+++ Records to process

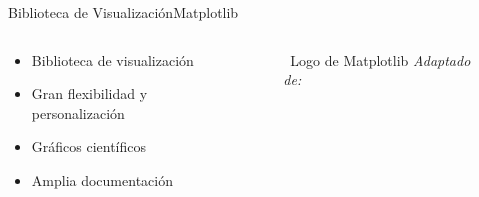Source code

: \begin{frame}{Biblioteca de Visualización}{Matplotlib}
    \begin{columns}
        \begin{column}{0.6\textwidth}
            \begin{itemize}
                \item Biblioteca de visualización
                \item Gran flexibilidad y personalización
                \item Gráficos científicos
                \item Amplia documentación
            \end{itemize}
        \end{column}
        \begin{column}{0.4\textwidth}
            \centering
            \begin{figure}[H]
                \centering
                \vspace{-0.25cm}
                \caption{\tiny~Logo de Matplotlib \textit{Adaptado de:}~\cite{Hunter:2007}}%
                \label{fig:Matplotlib_logo}
            \end{figure}
        \end{column}
    \end{columns}
\end{frame}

++++++

The entries above are to be returned exactly, without their pictures.

Source code

: \begin{frame}{Biblioteca de Visualización}{Matplotlib}
    \begin{columns}
        \begin{column}{0.6\textwidth}
            \begin{itemize}
                \item Biblioteca de visualización
                \item Gran flexibilidad y personalización
                \item Gráficos científicos
                \item Amplia documentación
            \end{itemize}
        \end{column}
        \begin{column}{0.4\textwidth}
            \centering
            \begin{figure}[H]
                \centering
                \vspace{-0.25cm}
                \caption{\tiny~Logo de Matplotlib \textit{Adaptado de:}~\cite{Hunter:2007}}%
                \label{fig:Matplotlib_logo}
            \end{figure}
        \end{column}
    \end{columns}
\end{frame}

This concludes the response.